DATASET
== Segment start ==

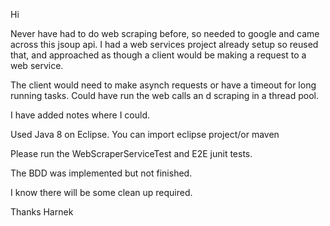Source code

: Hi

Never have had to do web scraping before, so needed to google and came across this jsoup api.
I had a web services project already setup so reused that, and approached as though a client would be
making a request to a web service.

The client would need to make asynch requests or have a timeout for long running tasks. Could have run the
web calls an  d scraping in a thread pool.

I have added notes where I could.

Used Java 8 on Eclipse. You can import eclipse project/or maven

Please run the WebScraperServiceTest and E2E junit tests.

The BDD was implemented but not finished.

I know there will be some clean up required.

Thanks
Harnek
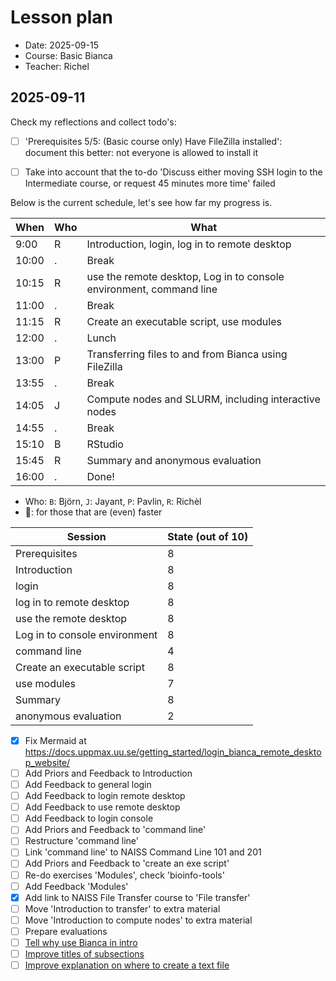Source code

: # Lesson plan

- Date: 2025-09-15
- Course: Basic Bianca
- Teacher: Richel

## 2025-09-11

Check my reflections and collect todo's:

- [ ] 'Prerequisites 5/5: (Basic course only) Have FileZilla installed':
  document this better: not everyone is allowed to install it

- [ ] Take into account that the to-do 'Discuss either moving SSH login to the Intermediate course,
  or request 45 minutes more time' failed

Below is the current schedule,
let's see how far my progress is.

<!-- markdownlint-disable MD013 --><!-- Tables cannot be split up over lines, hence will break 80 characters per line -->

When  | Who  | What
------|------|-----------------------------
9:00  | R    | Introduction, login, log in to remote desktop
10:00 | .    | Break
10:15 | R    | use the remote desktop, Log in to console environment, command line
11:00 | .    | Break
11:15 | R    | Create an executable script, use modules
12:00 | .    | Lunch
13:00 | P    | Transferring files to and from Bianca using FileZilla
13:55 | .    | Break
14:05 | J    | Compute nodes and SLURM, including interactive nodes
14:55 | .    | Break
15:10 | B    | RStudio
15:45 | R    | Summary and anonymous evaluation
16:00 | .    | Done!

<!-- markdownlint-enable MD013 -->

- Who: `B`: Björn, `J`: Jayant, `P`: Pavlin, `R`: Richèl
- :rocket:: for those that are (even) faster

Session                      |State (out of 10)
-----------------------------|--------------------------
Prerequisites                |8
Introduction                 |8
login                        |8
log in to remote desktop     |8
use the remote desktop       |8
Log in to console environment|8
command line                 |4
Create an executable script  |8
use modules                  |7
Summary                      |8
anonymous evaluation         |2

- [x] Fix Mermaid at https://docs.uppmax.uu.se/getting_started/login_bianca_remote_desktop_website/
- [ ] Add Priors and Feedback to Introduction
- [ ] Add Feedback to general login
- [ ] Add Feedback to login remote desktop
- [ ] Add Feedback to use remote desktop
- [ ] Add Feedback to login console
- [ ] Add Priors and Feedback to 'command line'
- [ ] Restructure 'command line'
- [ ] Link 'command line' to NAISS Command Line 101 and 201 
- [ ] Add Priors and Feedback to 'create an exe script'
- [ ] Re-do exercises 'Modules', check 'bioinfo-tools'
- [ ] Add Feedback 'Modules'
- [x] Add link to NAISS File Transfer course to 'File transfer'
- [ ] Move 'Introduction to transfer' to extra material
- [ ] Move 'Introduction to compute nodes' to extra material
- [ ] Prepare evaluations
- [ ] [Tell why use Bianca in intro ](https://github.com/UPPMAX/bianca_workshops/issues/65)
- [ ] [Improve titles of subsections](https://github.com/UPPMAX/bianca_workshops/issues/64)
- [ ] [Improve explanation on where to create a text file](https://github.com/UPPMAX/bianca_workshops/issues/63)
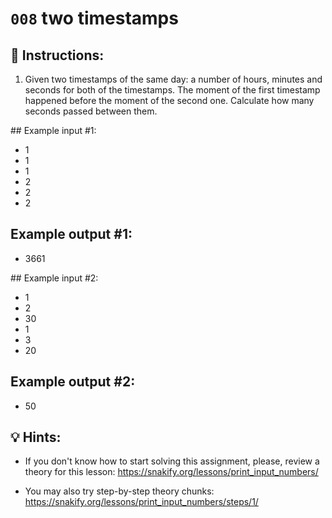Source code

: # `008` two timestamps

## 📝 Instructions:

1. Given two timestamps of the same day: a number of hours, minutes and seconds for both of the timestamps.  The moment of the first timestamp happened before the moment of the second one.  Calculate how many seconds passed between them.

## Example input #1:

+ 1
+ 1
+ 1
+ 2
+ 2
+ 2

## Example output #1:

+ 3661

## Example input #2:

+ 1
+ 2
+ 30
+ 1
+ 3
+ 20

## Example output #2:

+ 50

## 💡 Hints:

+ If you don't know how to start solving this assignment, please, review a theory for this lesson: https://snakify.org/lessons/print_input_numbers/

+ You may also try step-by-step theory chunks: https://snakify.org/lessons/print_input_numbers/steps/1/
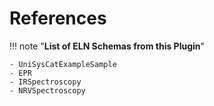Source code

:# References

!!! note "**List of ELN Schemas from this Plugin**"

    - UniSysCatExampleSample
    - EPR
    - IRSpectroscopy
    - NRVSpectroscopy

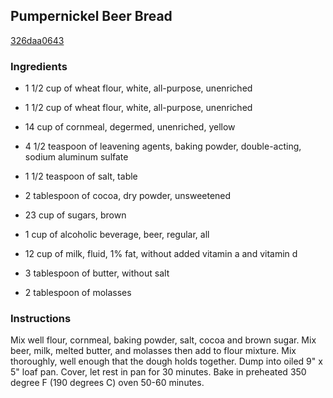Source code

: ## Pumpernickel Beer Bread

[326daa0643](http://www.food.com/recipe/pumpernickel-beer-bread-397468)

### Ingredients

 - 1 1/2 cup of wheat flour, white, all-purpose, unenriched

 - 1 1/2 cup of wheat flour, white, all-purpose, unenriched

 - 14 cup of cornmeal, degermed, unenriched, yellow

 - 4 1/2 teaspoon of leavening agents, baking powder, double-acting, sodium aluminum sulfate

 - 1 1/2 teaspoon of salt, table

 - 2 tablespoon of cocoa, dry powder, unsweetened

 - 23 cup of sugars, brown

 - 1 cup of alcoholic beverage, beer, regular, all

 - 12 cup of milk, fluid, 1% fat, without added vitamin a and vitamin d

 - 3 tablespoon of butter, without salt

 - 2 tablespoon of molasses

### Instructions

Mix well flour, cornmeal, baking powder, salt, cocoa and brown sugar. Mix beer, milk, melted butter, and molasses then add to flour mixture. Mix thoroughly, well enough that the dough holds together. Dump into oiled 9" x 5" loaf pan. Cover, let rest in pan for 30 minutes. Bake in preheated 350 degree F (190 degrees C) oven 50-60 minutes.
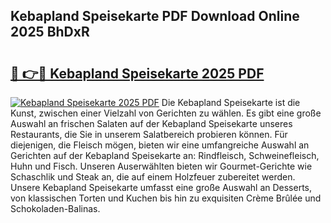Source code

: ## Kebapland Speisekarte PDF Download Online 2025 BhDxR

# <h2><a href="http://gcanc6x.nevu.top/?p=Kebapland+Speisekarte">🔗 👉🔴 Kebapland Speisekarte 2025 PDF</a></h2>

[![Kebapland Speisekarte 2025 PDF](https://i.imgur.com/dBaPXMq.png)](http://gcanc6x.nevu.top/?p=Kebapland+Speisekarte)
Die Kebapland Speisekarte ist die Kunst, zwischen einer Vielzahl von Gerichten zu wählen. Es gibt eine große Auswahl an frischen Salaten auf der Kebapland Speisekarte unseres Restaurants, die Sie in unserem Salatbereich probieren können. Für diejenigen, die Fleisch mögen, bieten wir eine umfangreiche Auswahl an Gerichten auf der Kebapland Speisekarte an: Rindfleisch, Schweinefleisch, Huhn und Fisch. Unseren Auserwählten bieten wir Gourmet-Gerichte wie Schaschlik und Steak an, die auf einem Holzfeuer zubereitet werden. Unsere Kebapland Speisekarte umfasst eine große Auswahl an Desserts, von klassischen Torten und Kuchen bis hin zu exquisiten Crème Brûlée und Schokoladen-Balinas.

== Segment end ==

EXERCISE
Every line that includes "where" must be copied from the material above.

TASK ANSWER
I have added notes where I could.
- [ ] [Improve explanation on where to create a text file](https://github.com/UPPMAX/bianca_workshops/issues/63)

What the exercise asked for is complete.